What he’d gone through long ago would have killed a human three times over. He didn’t know how Rachel had managed to survive, but it had been a close thing. Another five minutes and she would have been gone. And he didn’t know how he could have borne it.

He felt her approach. The Source, Allie, the woman who had taken Sarah’s place. The woman who had been Sarah’s friend, even for such a short time, and had Sarah’s blessing. Sarah hadn’t had an angry, resentful bone in her body. She would be ashamed of him.

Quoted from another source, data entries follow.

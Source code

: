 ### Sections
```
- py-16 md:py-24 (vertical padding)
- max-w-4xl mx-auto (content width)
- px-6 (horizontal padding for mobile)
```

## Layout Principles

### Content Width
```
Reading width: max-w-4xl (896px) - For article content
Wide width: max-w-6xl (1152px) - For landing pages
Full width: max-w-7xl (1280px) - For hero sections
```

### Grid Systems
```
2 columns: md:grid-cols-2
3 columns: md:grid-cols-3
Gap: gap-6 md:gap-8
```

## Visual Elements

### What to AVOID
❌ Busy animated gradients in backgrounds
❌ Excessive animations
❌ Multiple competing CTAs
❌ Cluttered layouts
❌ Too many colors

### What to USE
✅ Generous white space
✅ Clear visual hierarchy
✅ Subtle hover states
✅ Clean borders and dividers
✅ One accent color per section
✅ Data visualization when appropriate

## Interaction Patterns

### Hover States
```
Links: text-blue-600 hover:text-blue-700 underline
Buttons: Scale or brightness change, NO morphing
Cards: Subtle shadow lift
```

He started to rise, for the first time showing her that courtesy, but Allie gestured to him to sit and took the seat next to him, staring out at the sea. He held his breath. She had come to tell him that she had done her best, but that Rachel had died. Died in pain, hating him.

“She’s going to be fine,” she said softly. “She’s sleeping now, but she was awake for a while, and even able to talk a bit.”

Azazel started out of his chair, but she put her hand on his arm, her gentle touch staying him. “She’s not ready for visitors,” she said. “And before you see her, we need to talk.”

His old animosity reared up. “What about?”

“You need to understand what kind of shape she’s in. What she remembers and what she doesn’t.”

Her skin felt like ice, and he turned his face away to look at the dark, churning water. “Tell me.”

“She remembers everything. In bits and pieces, but I’m not sure how clear she is.”

“Everything?”

“She knows she’s Lilith. She remembers her curse, and what she had to do to work through her penance. Unlike the Fallen, it doesn’t appear that her curse is eternal, and someone has finally released her. At least, it seems like it.”